Les discussions à l'ambassade se sont appuyées sur les thèmes du récent sommet national sur le développement économique local 2026, au cours duquel le gouvernement et d'autres parties prenantes se sont engagés à adopter une approche plus coordonnée du développement économique. La déclaration finale du sommet a établi un programme axé sur la traduction des politiques en résultats mesurables au niveau communautaire et sur la résolution de problèmes persistants tels que le chômage, les inégalités, les disparités régionales, les infrastructures inadéquates et les capacités institutionnelles limitées.

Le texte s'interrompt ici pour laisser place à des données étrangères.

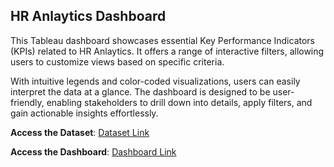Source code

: ## HR Anlaytics Dashboard

This Tableau dashboard showcases essential Key Performance Indicators (KPIs) related to HR Anlaytics. It offers a range of interactive filters, allowing users to customize views based on specific criteria.

With intuitive legends and color-coded visualizations, users can easily interpret the data at a glance. The dashboard is designed to be user-friendly, enabling stakeholders to drill down into details, apply filters, and gain actionable insights effortlessly.

**Access the Dataset**: [Dataset Link](https://github.com/NaveenJunjur/My_Portfoilio/blob/main/Tableau_Projects/01-HR%20Analytics%20Dashboard/HR%20Data.xlsx)
  
**Access the Dashboard**: [Dashboard Link](https://github.com/NaveenJunjur/My_Portfoilio/blob/main/Tableau_Projects/01-HR%20Analytics%20Dashboard/HR%20Analytics%20Dashboard(Packaged%20Format).twbx)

Ministre du développement des petites entreprises Stella Ndabeni a souligné lors du sommet que cette déclaration représente un changement vers un modèle de développement économique local plus intégré et axé sur les résultats. La cohérence entre le dialogue de l'ambassade et les conclusions du sommet a été particulièrement évidente dans l'accent mis sur la mise en œuvre, la collaboration et la croissance inclusive.
Mme Sithole a approuvé cette approche, soulignant que l'autonomisation des femmes dans l'agro-industrie n'est pas une question marginale, mais une nécessité économique. „L'autonomisation des femmes dans l'agro-industrie n'est pas une obligation sociale mais un impératif économique“, a-t-elle déclaré, appelant à un renforcement des partenariats entre le gouvernement, le secteur privé, les institutions de financement du développement et les organisations régionales telles que l'Union africaine.
Outre les discussions politiques, l'événement a créé un espace de rencontres directes entre les femmes entrepreneurs et les partenaires et clients potentiels. Cette dimension pratique était conforme à l'accent mis par l'ambassadeur Bardaoui sur la mise en réseau et la collaboration, les participants étant encouragés à créer des réseaux et à rechercher des possibilités de coopération transfrontalière.
Alors que les deux pays continuent à développer leurs approches du développement agricole inclusif, le dialogue de Pretoria a montré que des défis communs peuvent être abordés avec des solutions communes. L'établissement de liens entre les politiques, les pratiques et les partenariats témoigne d'une reconnaissance croissante du fait que les femmes sont au cœur de l'avenir de l'agriculture africaine et que la libération de leur plein potentiel est essentielle à une transformation économique durable.